Work to be completed:
Below are the records; restate word for word the lines from the first through the one containing "- **Accept**: application/json", and only those.

***** Provided information *****

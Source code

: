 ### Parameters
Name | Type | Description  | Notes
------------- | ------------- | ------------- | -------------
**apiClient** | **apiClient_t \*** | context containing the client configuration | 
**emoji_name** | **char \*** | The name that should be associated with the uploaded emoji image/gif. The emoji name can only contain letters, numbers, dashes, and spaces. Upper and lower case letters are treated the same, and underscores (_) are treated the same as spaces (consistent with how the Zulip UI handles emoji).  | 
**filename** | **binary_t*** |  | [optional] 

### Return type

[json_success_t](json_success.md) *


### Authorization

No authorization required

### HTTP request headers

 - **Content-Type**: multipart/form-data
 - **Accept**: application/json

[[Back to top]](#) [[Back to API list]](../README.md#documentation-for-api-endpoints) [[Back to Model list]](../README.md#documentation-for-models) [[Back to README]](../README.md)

*****

Expected answer:
Source code

: ### Parameters
Name | Type | Description  | Notes
------------- | ------------- | ------------- | -------------
**apiClient** | **apiClient_t \*** | context containing the client configuration | 
**emoji_name** | **char \*** | The name that should be associated with the uploaded emoji image/gif. The emoji name can only contain letters, numbers, dashes, and spaces. Upper and lower case letters are treated the same, and underscores (_) are treated the same as spaces (consistent with how the Zulip UI handles emoji).  | 
**filename** | **binary_t*** |  | [optional] 

### Return type

[json_success_t](json_success.md) *


### Authorization

No authorization required

### HTTP request headers

 - **Content-Type**: multipart/form-data
 - **Accept**: application/json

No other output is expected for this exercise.